ELPUB2018 Scholarship Spotlight: Andre Appel

Map of the world with pins in it in the background. In the foreground is a headshot of Andre Appel.

Over the next few weeks in the lead up to the ELPUB Conference, we will be featuring the #ELPUB2018 Travel Scholarship recipients on our blog. We would like to thank our Conference Partners – PLOS, OpenEdition, SPARC, FACETS Journal, UTSC’s Arts Culture and Media Department and Centre for Critical Development Studies, U of T Libraries, ACRL, Arcadia Fund, CARL, Creative Commons, eLife, KULA Journal and Ubiquity Press – for making it possible to include more voices in the conversation.

In this post, we share a Question and Answer interview with Andre Appel from Universidade Federal do Rio de Janeiro (UFRJ) / Instituto Brasileiro de Informação em Ciência e Tecnologia (IBICT), Brazil. Andre is a co-author of the paper, “Open Science practices adopted by Latin American & Caribbean open access journals” to be presented at the ELPUB Conference.

What are your research interests and how do they fit in with the theme of the ELPUB conference (Connecting the Knowledge Commons: From Projects to Sustainable Infrastructure)?

At the moment, I am a PhD candidate in the field of Information Science in Brazil. My research interests focus on the adoption of Open Science practices by Open Access (OA) Journals. Precisely, I am investigating how the concept of openness is being adopted or deployed by OA journals, either in the form of practices and processes or long term policies. I also expect to understand how technical, economical and political-institutional aspects unfold from the adoption of these practices. The ELPUB conference is going to be really important in this regard, as it is going to address many of the topics related to publishing practices along with critical aspects regarding OA publishing.

What are some of the specific challenges within your region/country with regards to infrastructures for open access?

Latin American countries, including Brazil, may be considered pioneers on the adoption of the OA publishing scheme. By deploying our own OA infrastructures, including platforms such as SciELO and indexing databases such as Redalyc and Latindex, also individual journals based on open source software, such as PKP Open Journal Systems, we are able to create a vast environment for dissemination and access of/to knowledge that is locally produced. Although one of our main concerns at the moment is to enhance the circulation of such knowledge globally, which is mainly constrained by the fact that the research that is produced in the so-called Global South is yet seen as of ‘poor quality’ because it is not as cited or not indexed as the research being produced in the North. Hence, not only OA publishing infrastructures demands improvements but also the research evaluation systems.

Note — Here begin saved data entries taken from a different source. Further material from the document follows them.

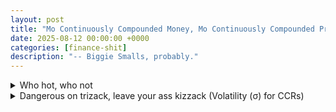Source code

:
 ```yaml
---
layout: post
title: "Mo Continuously Compounded Money, Mo Continuously Compounded Problems"
date: 2025-08-12 00:00:00 +0000
categories: [finance-shit]
description: "-- Biggie Smalls, probably."
---
```

<div class="flashcard">
  <details>
    <summary>Who hot, who not</summary>
    <div class="back">

      <details class="dropdown-block">
        <summary>The logarithmic function computes continuously-compounded returns from prices.</summary>
        <div class="content">
          <p>Let $S_t$ and $S_{t+h}$ be stock prices at times $t$ and $t+h$. Define the continuously-compounded return between $t$ and $t+h$ by</p>
          \[
          r_{t,t+h}=\ln\!\left(\frac{S_{t+h}}{S_t}\right).
          \]
        </div>
      </details>

      <details class="dropdown-block">
        <summary>The exponential function computes prices from continuously-compounded returns.</summary>
        <div class="content">
          <p>If you know $r_{t,t+h}$, recover the future price by</p>
          \[
          S_{t+h}=S_t\,e^{\,r_{t,t+h}}.
          \]
        </div>
      </details>

      <details class="dropdown-block">
        <summary>Continuously-compounded returns are additive over subperiods.</summary>
        <div class="content">
          <p>For consecutive subperiods of length $h$ (e.g., $n$ steps),</p>
          \[
          r_{t,t+nh}=\sum_{i=1}^{n} r_{t+(i-1)h,\,t+ih}.
          \]
          <p><strong>Derivation (core step):</strong></p>
          \[
          \begin{aligned}
          r_{t,t+2h}
          &=\ln\!\left(\frac{S_{t+2h}}{S_t}\right) \\
          &=\ln\!\left(\frac{S_{t+2h}}{S_{t+h}}\cdot\frac{S_{t+h}}{S_t}\right) \\
          &=\ln\!\left(\frac{S_{t+2h}}{S_{t+h}}\right)+\ln\!\left(\frac{S_{t+h}}{S_t}\right) \\
          &= r_{t+h,\,t+2h}+r_{t,\,t+h},
          \end{aligned}
          \]
          <p>...induction, yada yada... derived for $n$.</p>
        </div>
      </details>

      <details class="dropdown-block">
        <summary>Useful equivalences</summary>
        <div class="content">
          <p>Simple return $R_{t,t+h}:=\dfrac{S_{t+h}-S_t}{S_t}$ relates to the continuous return via</p>
          \[
          r_{t,t+h}=\ln(1+R_{t,t+h}),\qquad R_{t,t+h}=e^{\,r_{t,t+h}}-1.
          \]
          <p>For small moves, \(r\approx R\) (<span class="define" data-def="$$&#10;\\textbf{Taylor about }a:\\quad&#10;f(x)=\\sum_{k=0}^{n}\\frac{f^{(k)}(a)}{k!}(x-a)^k \\;+\\; R_{n+1}(x).&#10;$$&#10;$$&#10;\\textbf{Maclaurin about }0:\\quad&#10;f(x)=\\sum_{k=0}^{n}\\frac{f^{(k)}(0)}{k!}x^k \\;+\\; R_{n+1}(x).&#10;$$&#10;$$&#10;\\textbf{First order (}n=1\\textbf{):}\\quad&#10;f(x)\\approx f(a)+f'(a)(x-a)\\quad\\text{or}\\quad f(x)\\approx f(0)+f'(0)x.&#10;$$&#10;Let&#10;$$&#10;R:=\\frac{S_{t+h}-S_t}{S_t}=\\frac{S_{t+h}}{S_t}-1,\\qquad&#10;r:=\\ln\\!\\left(\\frac{S_{t+h}}{S_t}\\right)=\\ln(1+R).&#10;$$&#10;Expand \\(\\ln(1+x)\\) about \\(x=0\\):&#10;$$&#10;\\ln(1+x)=x-\\frac{x^{2}}{2}+\\frac{x^{3}}{3}-\\cdots&#10;=\\sum_{k=1}^{\\infty}(-1)^{k+1}\\frac{x^{k}}{k},\\quad |x|&lt;1\\ (\\text{also converges at }x=1).&#10;$$&#10;With \\(x=R\\),&#10;$$&#10;r=\\ln(1+R)=R-\\frac{R^{2}}{2}+O(R^{3})=R+O(R^{2}).&#10;$$&#10;Hence, to first order, \\(r\\approx R\\).">first-order Taylor</span>).</p>
        </div>
      </details>

    </div>
  </details>
</div>

<div class="flashcard">
  <details>
    <summary>Dangerous on trizack, leave your ass kizzack (Volatility (σ) for CCRs)</summary>
    <div class="back">

      <details class="dropdown-block">
        <summary>From monthly to annual volatility</summary>
        <div class="content">
          <p>Let the continuously-compounded monthly return in month \(i\) be \(r_{\text{monthly},i}\), \(i=1,\dots,12\).</p>
          <ul>
            <li><strong>Additivity of log returns ⇒ annual cc return</strong>
              \[
              r_{\text{annual}}
              =\sum_{i=1}^{12} r_{\text{monthly},i}.
              \]
            </li>
            <li><strong>Variance of the annual cc return</strong>
              \[
              \operatorname{Var}\!\left(r_{\text{annual}}\right)
              =\operatorname{Var}\!\left(\sum_{i=1}^{12} r_{\text{monthly},i}\right).
              \]
            </li>
            <li><strong>Assumptions used to annualize.</strong> Suppose (i) returns are <strong>uncorrelated</strong> across months (no serial covariance), and (ii) each month has the <strong>same variance</strong>. Write the annual standard deviation as \(\sigma_{\text{annual}}\) and the monthly standard deviation as \(\sigma_{\text{monthly}}\). Then covariance terms drop and the variance of a sum is the sum of variances:
              \[
              \sigma^{2}_{\text{annual}}
              =12\,\sigma_{\text{monthly}}^{2}.
              \]
            </li>
            <li><strong>Solve for monthly σ from annual σ</strong>
              \[
              \sigma_{\text{monthly}}
              =\frac{\sigma_{\text{annual}}}{\sqrt{12}}.
              \]
            </li>
          </ul>
        </div>
      </details>

      <details class="dropdown-block">
        <summary>Generalization to any subperiod length \(h\)</summary>
        <div class="content">
          <p>Split the year into \(n\) equal periods, each of length \(h=1/n\). Let \(\sigma_h\) denote the standard deviation of returns over horizon \(h\) (in years) and \(\sigma_{nh}\) the stdev of returns over \(nh\).</p>
          <ul>
            <li><strong>Square-root-of-time scaling</strong>
              \[
              \sigma_h=\sigma_{nh}\sqrt{h}.
              \]
            </li>
            <li><strong>Invert to recover horizon-\(nh\) σ from horizon-\(h\) σ</strong>
              \[
              \sigma_{nh}=\frac{\sigma_h}{\sqrt{h}}.
              \]
            </li>
          </ul>
        </div>
      </details>

      <details class="dropdown-block">
        <summary>Why the square-root law holds (quick derivation)</summary>
        <div class="content">
          \[
          r_{nh}=\sum_{i=1}^{n} r_{h,i},\quad
          \operatorname{Var}(r_{nh})
          =\sum_{i=1}^{n}\operatorname{Var}(r_{h,i})
          +2\sum_{i<j}\operatorname{Cov}(r_{h,i},r_{h,j}).
          \]
          <p>Uncorrelated returns set all covariances to \(0\). If each \(\operatorname{Var}(r_{h,i})=\sigma_h^2\), then \(\sigma^2 = n\sigma_h^2\). Since \(n=1/h\), we get \(\sigma_h=\sigma\sqrt{h}\).</p>
        </div>
      </details>

      <details class="dropdown-block">
        <summary>Nota Benes, or Notate Bene (assumptions &amp; caveats)</summary>
        <div class="content">
          <ul>
            <li>The scaling assumes continuously-compounded returns are <strong>independent and identically distributed</strong> across periods. If not:
              <ul>
                <li><strong>Serial dependence (mean reversion/momentum):</strong> Covariance terms &ne; 0. With <em>mean reversion</em> (negative autocorrelation), long-horizon volatility can be <em>less</em> than \(\sigma\sqrt{T}\) (e.g., many commodities, where supply responses push prices back toward fundamentals). With <em>momentum</em> (positive autocorrelation), it can be <em>greater</em> than \(\sigma\sqrt{T}\).</li>
                <li><strong>Time-varying volatility (heteroskedasticity):</strong> Scaling is more complicated than \(\sqrt{\cdot}\).</li>
              </ul>
            </li>
            <li><strong>Pricing implication.</strong> When independence is doubtful, <strong>SIM IT</strong>.</li>
          </ul>
        </div>
      </details>

    </div>
  </details>
</div>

What do you hope are the outcomes of the ELPUB Conference?

I would like to thank ELPUB’s Organising Committee and also the Sponsors for giving me the opportunity to attend the Conference and also for improving its plurality. I have also had the opportunity to attend ELPUB 2017 and it felt great to be in touch with state of art of publishing, combined with the presence of a very critical audience and panelists, I think this is going to be even more pronounced in 2018.